– Из числа великих учителей важно выбрать подходящего под собственный рост. Учитель не по росту – заблуждение в Учении. И нет большей беды, когда заблуждение окукливается в расползающийся обман, по прошествии времени утвержденный
Первобытная, античная археология владеет искусством составления полотен прошлого при помощи материальных остатков. Восстановить памятник обмана из «древней растительной пыльцы, раковины земляных улиток, панциря насекомых»[60]
не выйдет. Грядущему человеку предстоит поиск черепков сомнения, сопоставление одурманенного ложью убеждения с уродливой клеветой. «Современному человеку, который забывает о том, сколь он убог в сравнении с тем, чем человек может быть, я отказываю в праве мерить прошлое и будущее собственной мерой».[61] Да он и не годится, норовит все засыпать пеплом, чтобы не возиться с толкованиями.Не надейтесь на дискуссию об археозоологической ценности современного человека, он мне отвратителен отсутствием критического духа. Подбирает из миски жирный шмат, поет хвалу сытому дню, просыпает свободу духа. Маскирует безволие перед навязанной ему грандиозной мистификацией, мельтешней в базарном ряду. «Критический дух предотвращает слепое повиновение любым моральным авторитетам»,[62]
что человеку жалкого дня иерейское отпевание. Не ждите, он не размотает узел. Он не приготовлен создавать, он не научен понимать, что означает создавать, предпочитает недолговечную имитацию. Его сознание вспучено пропагандой свободной от интеллектуального поиска. Ему не объяснить, что создавать – послание не столько в сегодняшний день, а сделать так, чтобы существовало без тебя и после тебя. Бьюсь об заклад, он не ведает, что неподдельное Учение не раздробляется и не крошится.Спешите, Эдвин к греку, ему спокойней умирать на вашей смене.
Тео Кирос скончался ночью от удушья. Утром коридор отделения заполняет родня покойного. Виконт распоряжается открыть дверь в палату. Женщины и мужчины стоят вдоль стен, чего-то ждут, вспоминают работу грека на свинцово-цинковом руднике.
Выбеленное несчастьем лицо Эдвина на фоне черных одежд.
– Прервался звук ноты, печальная тишина. Усопший мне не знаком, не могу судить, какой ноты прервался звук: фатальной ре, эксцентричной си, философской фа, поэтичной ми, простецкой до. Жила ли она под сердцем с бемолем, или диезом. Была с пивным животом половинка, а может поджарая тридцать вторая, вряд ли спортивная восьмушка. Как любила звучать: протяжно, трелью. В какой жила октаве. Звучание умолкнувшей ноты мало кто слышал, мало, кто вспомнит, но ее будет не хватать.
Вы? Безусловно, соль малой октавы, восьмушка. Ибрагим – ми контроктавы, целая нота.

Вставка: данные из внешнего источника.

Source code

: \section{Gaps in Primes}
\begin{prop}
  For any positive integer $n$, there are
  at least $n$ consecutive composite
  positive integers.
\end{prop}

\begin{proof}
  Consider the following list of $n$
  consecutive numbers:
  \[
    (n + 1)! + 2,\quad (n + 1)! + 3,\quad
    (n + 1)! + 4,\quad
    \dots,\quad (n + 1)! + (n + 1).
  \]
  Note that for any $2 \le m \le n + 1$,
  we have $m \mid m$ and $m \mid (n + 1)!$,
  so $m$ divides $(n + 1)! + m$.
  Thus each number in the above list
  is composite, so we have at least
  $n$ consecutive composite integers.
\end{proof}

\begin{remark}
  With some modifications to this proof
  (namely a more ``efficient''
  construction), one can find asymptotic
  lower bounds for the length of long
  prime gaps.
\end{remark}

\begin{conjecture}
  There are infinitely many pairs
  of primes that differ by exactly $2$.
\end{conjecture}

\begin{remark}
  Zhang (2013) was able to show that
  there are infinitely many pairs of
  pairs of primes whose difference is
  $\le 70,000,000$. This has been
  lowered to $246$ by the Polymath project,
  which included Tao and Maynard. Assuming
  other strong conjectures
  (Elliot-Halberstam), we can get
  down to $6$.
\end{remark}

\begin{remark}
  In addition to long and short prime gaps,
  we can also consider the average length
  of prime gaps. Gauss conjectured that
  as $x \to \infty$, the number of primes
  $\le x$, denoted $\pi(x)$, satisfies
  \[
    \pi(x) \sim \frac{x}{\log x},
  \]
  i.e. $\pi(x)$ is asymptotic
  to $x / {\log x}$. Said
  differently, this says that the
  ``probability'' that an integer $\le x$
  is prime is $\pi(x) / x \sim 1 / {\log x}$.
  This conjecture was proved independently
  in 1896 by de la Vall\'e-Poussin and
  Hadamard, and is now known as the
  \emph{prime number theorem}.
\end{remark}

Анатолий, по видимому, си второй октавы, шестнадцатая. Жасмин ярко выраженная фа из большой октавы, сделаем ей комплимент – половинка. Порция? Дайте подумать, определенно восьмушка, ля, полагаю, первой октавы. Отлить себя в ноте приблизительный труд, грезишь о фа, звучит – до. Много хуже, когда нет слуха и не узнать, как звучишь, и так длится всю простодушную жизнь.
Человека от рождения сопровождают три «как»: как должно, как хочешь, как надо. В детстве и непременно в отрочестве, неразборчивое «как хочешь» конфликтует с настойчивым «как надо». «Как должно» их не разнять, слишком слабо и если не подкармливать, до гроба останется в оковах рахита.

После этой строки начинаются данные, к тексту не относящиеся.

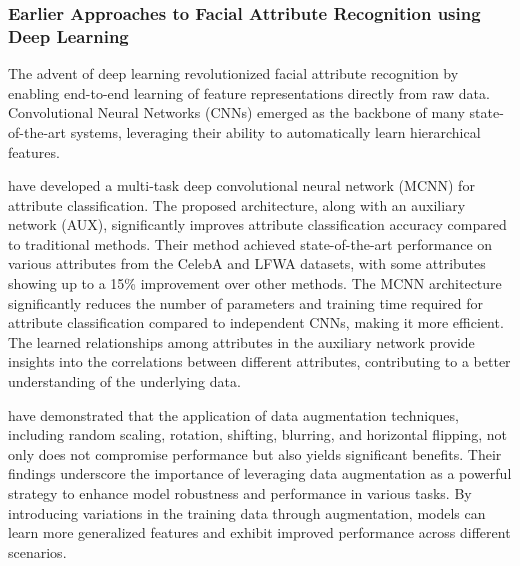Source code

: \documentclass[a4paper,oneside]{article}
\begin{document}
\subsubsection{Earlier Approaches to Facial Attribute Recognition using Deep Learning}
The advent of deep learning revolutionized facial attribute recognition by enabling end-to-end learning of feature representations directly from raw data. Convolutional Neural Networks (CNNs) emerged as the backbone of many state-of-the-art systems, leveraging their ability to automatically learn hierarchical features.

\citet{DBLP:journals/corr/HandC16} have developed a multi-task deep convolutional neural network (MCNN) for attribute classification.
The proposed architecture, along with an auxiliary network (AUX), significantly improves attribute classification accuracy compared to traditional methods.
Their method achieved state-of-the-art performance on various attributes from the CelebA and LFWA datasets, with some attributes showing up to a 15\% improvement over other methods.
The MCNN architecture significantly reduces the number of parameters and training time required for attribute classification compared to independent CNNs, making it more efficient.
The learned relationships among attributes in the auxiliary network provide insights into the correlations between different attributes, contributing to a better understanding of the underlying data.

\citet{DBLP:journals/corr/GuntherRB16} have demonstrated that the application of data augmentation techniques, including random scaling, rotation, shifting, blurring, and horizontal flipping, not only does not compromise performance but also yields significant benefits.
Their findings underscore the importance of leveraging data augmentation as a powerful strategy to enhance model robustness and performance in various tasks.
By introducing variations in the training data through augmentation, models can learn more generalized features and exhibit improved performance across different scenarios.
\end{document}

Природа «как должно» отличается от происхождения «как надо» единичностью, индивидуальной предрасположенностью, отсутствием надежной защиты. «Как надо» – проверенный коллективный опыт. Легче застать договоренность «как хочется» и «как надо». При взрослении – «как хочется» и «как должно». Но лишь при губительном компромиссе «как должно» и «как надо». «Как должно» – божья печать. От нее можно отказаться в пользу «как надо», прикрыть поддевкой на радость «как хочется», но неисполнимо стереть. Жить как должно – великая заслуга, на то мало возможности и большинство обстоятельств против, но «кто чает невозможного, становится выше всех».[63]